Enkutatash: Celebrating Ethiopian & Eritrean New Year

Long before 2001 when terrorist attacks on the United States turned 9/11 into a dark, sad memorial, September 11 marked the beginning of the New Year and celebration of Enkutatash in Ethiopia and Eritrea.

Unlike most parts of the world which uses the Gregorian calendar, Ethiopia and Eritrea have maintained an allegiance to the Coptic calendar which is similar to the Julian calendar. In both countries, when the big rains stop, the sun rises to create a dazzling atmosphere of clear skies and clean fresh air ushering in a new beginning to marks the first day of the month of Mäskäräm which is celebrated as New Year day.

On the Gregorian calendar, the first day of Mäskäräm usually falls on September 11. However, it sometimes falls on September 12 which is the case for this year.
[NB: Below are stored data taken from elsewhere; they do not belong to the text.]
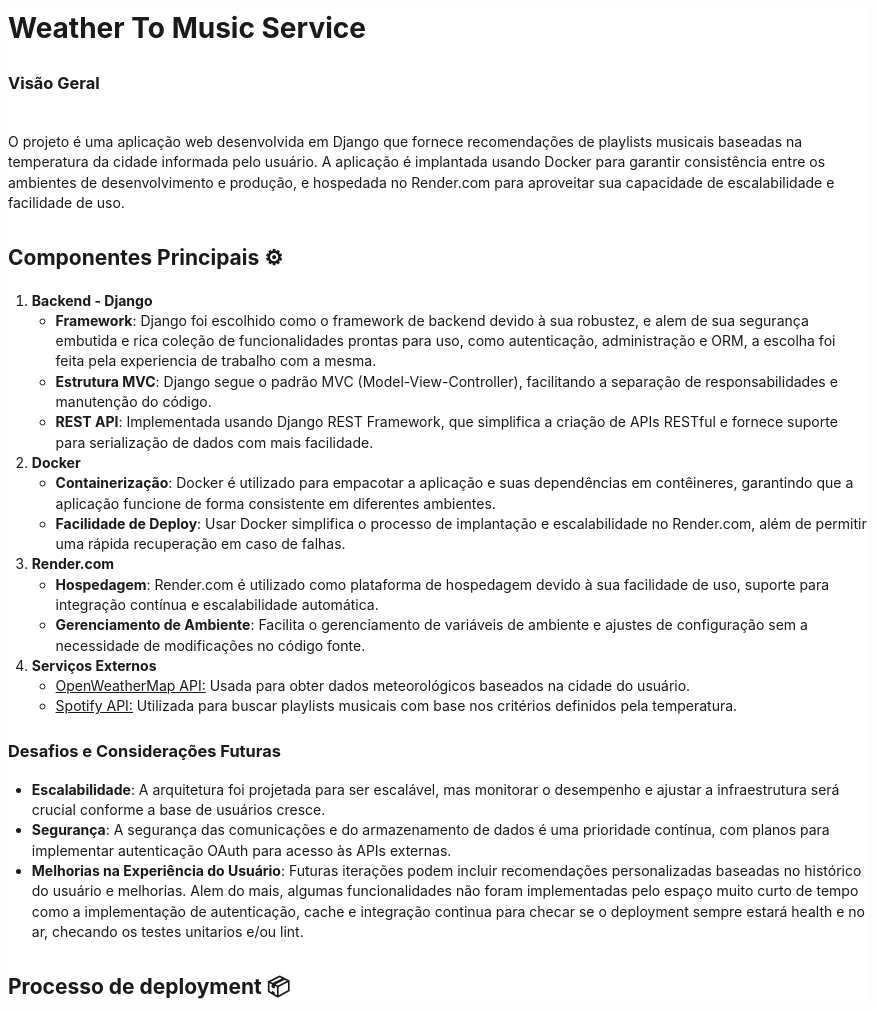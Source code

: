 # Weather To Music Service

### Visão Geral
<br>
O projeto é uma aplicação web desenvolvida em Django que fornece recomendações de playlists musicais baseadas na temperatura da cidade informada pelo usuário. A aplicação é implantada usando Docker para garantir consistência entre os ambientes de desenvolvimento e produção, e hospedada no Render.com para aproveitar sua capacidade de escalabilidade e facilidade de uso.

## Componentes Principais ⚙️

1. **Backend - Django**
    * **Framework**: Django foi escolhido como o framework de backend devido à sua robustez, e alem de sua segurança embutida e rica coleção de funcionalidades prontas para uso, como autenticação, administração e ORM, a escolha foi feita pela experiencia de trabalho com a mesma.
    * **Estrutura MVC**: Django segue o padrão MVC (Model-View-Controller), facilitando a separação de responsabilidades e manutenção do código.
    * **REST API**: Implementada usando Django REST Framework, que simplifica a criação de APIs RESTful e fornece suporte para serialização de dados com mais facilidade.
2. **Docker**
    * **Containerização**: Docker é utilizado para empacotar a aplicação e suas dependências em contêineres, garantindo que a aplicação funcione de forma consistente em diferentes ambientes.
    * **Facilidade de Deploy**: Usar Docker simplifica o processo de implantação e escalabilidade no Render.com, além de permitir uma rápida recuperação em caso de falhas.
3. **Render.com**
    * **Hospedagem**: Render.com é utilizado como plataforma de hospedagem devido à sua facilidade de uso, suporte para integração contínua e escalabilidade automática.
    * **Gerenciamento de Ambiente**: Facilita o gerenciamento de variáveis de ambiente e ajustes de configuração sem a necessidade de modificações no código fonte.
4. **Serviços Externos**
    * [OpenWeatherMap API:](https://openweathermap.org/api) Usada para obter dados meteorológicos baseados na cidade do usuário.
    * [Spotify API:](https://developer.spotify.com/) Utilizada para buscar playlists musicais com base nos critérios definidos pela temperatura.

### Desafios e Considerações Futuras

* **Escalabilidade**: A arquitetura foi projetada para ser escalável, mas monitorar o desempenho e ajustar a infraestrutura será crucial conforme a base de usuários cresce.
* **Segurança**: A segurança das comunicações e do armazenamento de dados é uma prioridade contínua, com planos para implementar autenticação OAuth para acesso às APIs externas.
* **Melhorias na Experiência do Usuário**: Futuras iterações podem incluir recomendações personalizadas baseadas no histórico do usuário e melhorias. Alem do mais, algumas funcionalidades não foram implementadas pelo espaço muito curto de tempo como a implementação de autenticação, cache e integração continua para checar se o deployment sempre estará health e no ar, checando os testes unitarios e/ou lint.

## Processo de deployment 📦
Enkutatash is an exciting festival that traces its origin to biblical times. The word ‘Enkutatash’ means gift of jewels. Legend has it that the celebration of Enkutatash dates back to the return of the Queen of Sheba after her visit to King Solomon. Upon her arrival from her sojourn in the land of Israel, her chiefs welcomed her by replenishing her treasury with enku – jewels.

Enkutatash also coincides with the Feast of St. John the Baptist. On the night before, torches of dry wood are usually burnt in front of houses, as prayers are said and hymns sung to usher in the New Year. All through the country, the 3-day celebration is marked with sermons, prayers, Psalms and hymns, and colorful processions. Large feasts are hosted by families and friends, while young children put on new clothes and dance around the villages, giving out bouquets of flowers to households.